It looks like you've extracted the EnergyPlus API component (in sinergym/simulators/eplus.py) to interact with EnergyPlus without the Gymnasium interface. The lines below might be necessary because act_queue isn't guaranteed to have data when _collect_obs() is called:

while self.act_queue.empty(): time.sleep(0.1)

I appreciate the significant effort involved in this. However, I wonder if interacting with EnergyPlus directly, bypassing the Gym interface, would help align the actions and observations in the same row in the CSV. I don't see this as a "problem" since it's natural to expect results to appear some time after an action is taken. My concern is that this behavior might mislead the DRL agent.

MLXFranklove commented 3 months ago

I think the misalignment of this data is seriously wrong. In the case of Energyplus using a thermostat to cool the heating set point schedule, that is, python does not interact with Energyplus and Energyplus operates independently, In the exported variable table data, you can see that the thermostat cooling and heating set point at the previous time should be obtained in the variable obtained at the next time, you can run and observe it yourself. My English is not very good, may not be very clear, please forgive me. If you want, I can give you a copy of the code for python to interact with Energyplus in a rule-based control approach, that is, the thermostat cooling and heating set point schedule control scheme proposed above in Energyplus. I also just started to contact the content of this field, this is just my personal opinion, not necessarily right.

MLXFranklove commented 3 months ago

image image image Above are the variable graphs exported at Energyplus runtime and some Settings in the Energyplus IDF file.

kjhatimr commented 3 months ago

@MLXFranklove

Thank you for the detailed explanation! Your reply regarding thermostat control was very clear. From your results, I see that when the heating and cooling setpoints change at 05:00, the resulting indoor temperature changes immediately at the next step (05:15). With the Sinergym interface, I expected the temperature change to occur at the step after next (05:30) and I agree with you, it looks wrong.

Could you kindly share a copy of the Python code used for interacting with EnergyPlus in a rule-based control approach?
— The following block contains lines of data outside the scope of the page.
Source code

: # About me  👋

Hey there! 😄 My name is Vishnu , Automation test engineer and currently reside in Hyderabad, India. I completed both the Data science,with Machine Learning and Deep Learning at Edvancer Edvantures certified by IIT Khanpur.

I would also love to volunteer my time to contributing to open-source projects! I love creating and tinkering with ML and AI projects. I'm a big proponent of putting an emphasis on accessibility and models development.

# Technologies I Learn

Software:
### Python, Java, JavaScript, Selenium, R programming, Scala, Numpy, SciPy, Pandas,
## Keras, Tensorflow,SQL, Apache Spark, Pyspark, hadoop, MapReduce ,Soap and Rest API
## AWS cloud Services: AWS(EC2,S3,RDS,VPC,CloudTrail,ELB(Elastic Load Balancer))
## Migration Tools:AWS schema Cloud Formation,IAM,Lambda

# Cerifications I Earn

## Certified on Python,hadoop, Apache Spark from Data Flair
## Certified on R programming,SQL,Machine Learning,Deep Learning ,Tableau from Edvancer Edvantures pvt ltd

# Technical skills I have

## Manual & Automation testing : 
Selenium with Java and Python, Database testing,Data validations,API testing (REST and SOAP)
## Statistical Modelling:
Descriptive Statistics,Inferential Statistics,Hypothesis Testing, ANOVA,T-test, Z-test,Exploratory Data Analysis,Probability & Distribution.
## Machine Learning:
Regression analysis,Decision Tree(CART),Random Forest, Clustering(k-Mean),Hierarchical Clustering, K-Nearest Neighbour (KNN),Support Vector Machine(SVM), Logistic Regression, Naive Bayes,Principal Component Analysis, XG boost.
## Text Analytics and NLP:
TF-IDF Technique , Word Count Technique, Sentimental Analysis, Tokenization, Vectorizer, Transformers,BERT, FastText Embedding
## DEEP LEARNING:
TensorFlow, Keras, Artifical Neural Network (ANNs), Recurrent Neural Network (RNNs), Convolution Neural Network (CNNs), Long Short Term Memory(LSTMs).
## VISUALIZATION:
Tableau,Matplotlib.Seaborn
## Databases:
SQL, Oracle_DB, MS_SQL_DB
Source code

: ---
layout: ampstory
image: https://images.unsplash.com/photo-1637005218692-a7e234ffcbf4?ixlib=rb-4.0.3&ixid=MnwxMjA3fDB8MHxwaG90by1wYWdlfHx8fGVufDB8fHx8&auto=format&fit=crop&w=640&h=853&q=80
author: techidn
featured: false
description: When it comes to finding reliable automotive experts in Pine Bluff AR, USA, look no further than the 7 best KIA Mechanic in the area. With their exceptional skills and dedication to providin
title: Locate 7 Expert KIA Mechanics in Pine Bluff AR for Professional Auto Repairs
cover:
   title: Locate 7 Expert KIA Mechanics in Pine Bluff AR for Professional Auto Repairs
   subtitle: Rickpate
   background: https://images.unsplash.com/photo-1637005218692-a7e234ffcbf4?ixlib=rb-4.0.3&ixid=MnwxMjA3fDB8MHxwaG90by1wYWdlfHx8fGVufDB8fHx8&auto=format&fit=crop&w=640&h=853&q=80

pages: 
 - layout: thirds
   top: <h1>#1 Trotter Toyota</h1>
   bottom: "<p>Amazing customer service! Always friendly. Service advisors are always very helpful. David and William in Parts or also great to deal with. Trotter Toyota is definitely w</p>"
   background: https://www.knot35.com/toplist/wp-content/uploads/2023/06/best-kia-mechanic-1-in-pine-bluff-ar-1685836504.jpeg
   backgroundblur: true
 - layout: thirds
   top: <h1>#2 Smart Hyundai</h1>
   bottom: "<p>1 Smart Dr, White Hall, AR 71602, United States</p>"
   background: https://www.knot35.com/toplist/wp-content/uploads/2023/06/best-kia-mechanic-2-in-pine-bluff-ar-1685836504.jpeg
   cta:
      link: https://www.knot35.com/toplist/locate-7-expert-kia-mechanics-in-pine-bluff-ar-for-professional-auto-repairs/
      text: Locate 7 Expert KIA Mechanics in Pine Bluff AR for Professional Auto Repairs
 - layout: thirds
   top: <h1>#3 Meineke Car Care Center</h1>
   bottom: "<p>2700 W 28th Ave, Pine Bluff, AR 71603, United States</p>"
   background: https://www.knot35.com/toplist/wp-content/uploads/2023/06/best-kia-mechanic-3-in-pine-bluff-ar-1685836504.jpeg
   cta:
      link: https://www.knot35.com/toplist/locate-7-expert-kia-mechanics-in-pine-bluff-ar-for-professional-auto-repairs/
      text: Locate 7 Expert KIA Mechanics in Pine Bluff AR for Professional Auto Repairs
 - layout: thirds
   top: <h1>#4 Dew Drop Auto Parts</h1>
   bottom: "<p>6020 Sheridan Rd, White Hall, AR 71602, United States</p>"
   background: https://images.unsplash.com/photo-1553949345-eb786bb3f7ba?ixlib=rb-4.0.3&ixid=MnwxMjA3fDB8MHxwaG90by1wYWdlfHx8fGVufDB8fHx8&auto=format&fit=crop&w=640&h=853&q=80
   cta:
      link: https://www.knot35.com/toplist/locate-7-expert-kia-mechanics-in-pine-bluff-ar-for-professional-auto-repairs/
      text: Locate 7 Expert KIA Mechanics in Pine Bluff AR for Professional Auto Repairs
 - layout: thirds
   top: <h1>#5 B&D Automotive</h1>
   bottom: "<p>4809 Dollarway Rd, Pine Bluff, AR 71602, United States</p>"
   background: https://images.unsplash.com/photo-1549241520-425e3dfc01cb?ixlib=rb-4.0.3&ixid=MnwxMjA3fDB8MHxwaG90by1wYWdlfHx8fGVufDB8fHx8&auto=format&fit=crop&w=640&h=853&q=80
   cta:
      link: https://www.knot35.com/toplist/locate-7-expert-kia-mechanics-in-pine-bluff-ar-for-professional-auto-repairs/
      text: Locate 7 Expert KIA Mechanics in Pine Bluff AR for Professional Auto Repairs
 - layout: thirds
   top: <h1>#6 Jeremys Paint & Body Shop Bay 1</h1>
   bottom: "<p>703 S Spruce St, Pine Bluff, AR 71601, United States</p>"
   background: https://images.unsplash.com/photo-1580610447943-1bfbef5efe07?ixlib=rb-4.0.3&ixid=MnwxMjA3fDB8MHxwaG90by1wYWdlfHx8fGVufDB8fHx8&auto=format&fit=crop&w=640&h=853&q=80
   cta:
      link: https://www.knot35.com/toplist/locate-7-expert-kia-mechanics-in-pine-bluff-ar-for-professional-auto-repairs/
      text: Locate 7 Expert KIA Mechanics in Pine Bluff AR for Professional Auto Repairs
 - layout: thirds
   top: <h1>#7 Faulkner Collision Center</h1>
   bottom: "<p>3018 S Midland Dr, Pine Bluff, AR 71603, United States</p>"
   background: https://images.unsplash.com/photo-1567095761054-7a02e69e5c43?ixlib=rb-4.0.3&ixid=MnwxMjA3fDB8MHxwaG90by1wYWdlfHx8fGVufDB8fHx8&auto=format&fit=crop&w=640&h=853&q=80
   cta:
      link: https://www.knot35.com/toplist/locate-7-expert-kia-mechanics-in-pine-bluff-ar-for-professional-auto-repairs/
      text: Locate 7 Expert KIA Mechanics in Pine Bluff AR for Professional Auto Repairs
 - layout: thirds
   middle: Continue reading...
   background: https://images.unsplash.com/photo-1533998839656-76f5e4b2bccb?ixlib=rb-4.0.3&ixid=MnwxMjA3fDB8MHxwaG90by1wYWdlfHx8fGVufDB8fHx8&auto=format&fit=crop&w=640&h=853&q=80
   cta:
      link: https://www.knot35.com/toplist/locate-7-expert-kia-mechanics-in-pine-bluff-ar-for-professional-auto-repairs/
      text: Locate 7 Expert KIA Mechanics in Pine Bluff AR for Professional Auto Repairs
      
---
MLXFranklove commented 3 months ago

@kjhatimr Ok, please wait an hour or two

MLXFranklove commented 3 months ago

@kjhatimr Rule_based_Control.zip Above is the python file for my rule-based control scheme with the Energyplus IDF file. Maybe my abilities are limited, and the above document may be flawed, because I found that even though I set the cooling and heating set point schedule in python exactly the same as the cooling and heating set point schedule in Energyplus, However, the indoor temperature and other data exported under the interaction between python and Energyplus are slightly different from the indoor temperature and other data when Energyplus runs alone. For details, you can see the following figure: image image

Here is what you need to change in the code, maybe there are other things that need to be changed, if your python package is complete, I think it is also the part shown in the picture below that needs to be changed, there may be some that I have not considered, I use wandb to upload data to the web page, better observation data. image image

kjhatimr commented 3 months ago

@MLXFranklove

Thank you, it was very helpful. In the meantime, I explored a DRL model to address delayed rewards. I found that the Rollout buffer manages the sequence of rewards, and by customizing the compute_returns_and_advantage() function within the RolloutBuffer class, we can effectively handle delayed rewards. For instance, we can skip the current and next reward by shifting RolloutBuffer.rewards[] by -2.